In het rapport van 12 april 2023 heeft de verzekeringsarts gemotiveerd uiteengezet waarom appellante niet voldoet aan de eisen voor een urenbeperking op grond van de standaard Duurbelastbaarheid in Arbeid. Daarbij is ook van belang geacht dat geen sprake is van een aandoening die gepaard gaat met een groot verlies aan energie. Er bestaat geen aanleiding om het standpunt van de verzekeringsarts onjuist te achten. Niet is gebleken dat de verzekeringsarts onvoldoende aandacht heeft besteed aan het dagverhaal van appellante, dan wel dat zij had moeten doorvragen. Uit het dagverhaal blijkt niet dat appellante extra recuperatie nodig zou hebben. Ter zitting is evenmin duidelijk geworden waarom dat het geval zou zijn.
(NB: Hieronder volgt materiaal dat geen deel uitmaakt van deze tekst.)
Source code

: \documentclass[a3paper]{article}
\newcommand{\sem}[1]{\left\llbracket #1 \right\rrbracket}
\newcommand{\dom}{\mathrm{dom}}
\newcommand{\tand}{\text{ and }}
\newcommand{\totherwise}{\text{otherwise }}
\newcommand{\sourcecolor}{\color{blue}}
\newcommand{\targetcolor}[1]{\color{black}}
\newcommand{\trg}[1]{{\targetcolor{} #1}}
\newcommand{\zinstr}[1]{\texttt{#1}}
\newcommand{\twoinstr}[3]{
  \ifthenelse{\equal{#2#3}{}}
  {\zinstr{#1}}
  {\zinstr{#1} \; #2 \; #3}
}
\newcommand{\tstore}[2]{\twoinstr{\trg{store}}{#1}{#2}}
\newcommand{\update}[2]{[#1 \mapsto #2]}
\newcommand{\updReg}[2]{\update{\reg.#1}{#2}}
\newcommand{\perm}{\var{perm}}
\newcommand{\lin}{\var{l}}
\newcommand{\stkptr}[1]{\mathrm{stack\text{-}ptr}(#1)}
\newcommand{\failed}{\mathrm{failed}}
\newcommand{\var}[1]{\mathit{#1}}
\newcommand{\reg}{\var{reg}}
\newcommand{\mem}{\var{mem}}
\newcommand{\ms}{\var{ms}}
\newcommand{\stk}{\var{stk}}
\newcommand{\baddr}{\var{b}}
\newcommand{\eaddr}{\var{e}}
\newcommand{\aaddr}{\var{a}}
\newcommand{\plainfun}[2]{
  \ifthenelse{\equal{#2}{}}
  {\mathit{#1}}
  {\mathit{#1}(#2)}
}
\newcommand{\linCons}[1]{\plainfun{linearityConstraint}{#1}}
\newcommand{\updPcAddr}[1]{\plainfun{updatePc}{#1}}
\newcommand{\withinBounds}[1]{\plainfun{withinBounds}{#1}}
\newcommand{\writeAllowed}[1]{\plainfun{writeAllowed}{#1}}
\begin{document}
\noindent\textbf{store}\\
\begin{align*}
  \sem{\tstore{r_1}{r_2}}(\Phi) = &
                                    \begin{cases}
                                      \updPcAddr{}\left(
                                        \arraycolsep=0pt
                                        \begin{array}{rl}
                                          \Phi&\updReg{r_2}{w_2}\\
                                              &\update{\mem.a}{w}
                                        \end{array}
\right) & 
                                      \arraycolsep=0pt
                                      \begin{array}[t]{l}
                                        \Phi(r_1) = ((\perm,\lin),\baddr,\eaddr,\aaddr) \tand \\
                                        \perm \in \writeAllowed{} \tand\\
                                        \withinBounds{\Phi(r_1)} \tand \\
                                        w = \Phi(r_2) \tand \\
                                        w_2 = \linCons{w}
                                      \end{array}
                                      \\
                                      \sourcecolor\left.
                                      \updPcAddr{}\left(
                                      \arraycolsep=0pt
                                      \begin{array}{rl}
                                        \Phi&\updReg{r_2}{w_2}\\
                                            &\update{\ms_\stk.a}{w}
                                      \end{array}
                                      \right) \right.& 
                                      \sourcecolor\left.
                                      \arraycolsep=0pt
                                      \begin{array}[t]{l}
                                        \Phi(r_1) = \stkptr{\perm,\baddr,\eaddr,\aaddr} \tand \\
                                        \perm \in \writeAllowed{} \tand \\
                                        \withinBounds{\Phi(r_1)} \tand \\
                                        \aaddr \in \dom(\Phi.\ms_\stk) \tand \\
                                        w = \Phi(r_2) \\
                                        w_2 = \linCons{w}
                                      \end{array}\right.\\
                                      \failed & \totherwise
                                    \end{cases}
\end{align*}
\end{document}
De stelling van appellante dat een urenbeperking aangenomen moet worden, wordt ook niet ondersteund met medische stukken.
Arbeidskundige beoordeling
4.6.
Uitgaande van de juistheid van de FML wordt de rechtbank tot slot gevolgd in het oordeel dat het Uwv voldoende en inzichtelijk heeft gemotiveerd dat de aan de berekening van het arbeidsongeschiktheidspercentage ten grondslag gelegde functies in medisch opzicht geschikt zijn voor appellante.

Conclusie en gevolgen

5. Het hoger beroep slaagt dus niet. De aangevallen uitspraak wordt bevestigd. Dit betekent dat de beëindiging van de WIA-uitkering in stand blijft.
6. Omdat het hoger beroep niet slaagt krijgt appellante geen vergoeding voor haar proceskosten en het betaalde griffierecht.

BESLISSING

De Centrale Raad van Beroep bevestigt de aangevallen uitspraak.
Deze uitspraak is gedaan door I.M.J. Hilhorst-Hagen, in tegenwoordigheid van A.K.F. Ouwehand als griffier. De beslissing is uitgesproken in het openbaar op 25 maart 2025.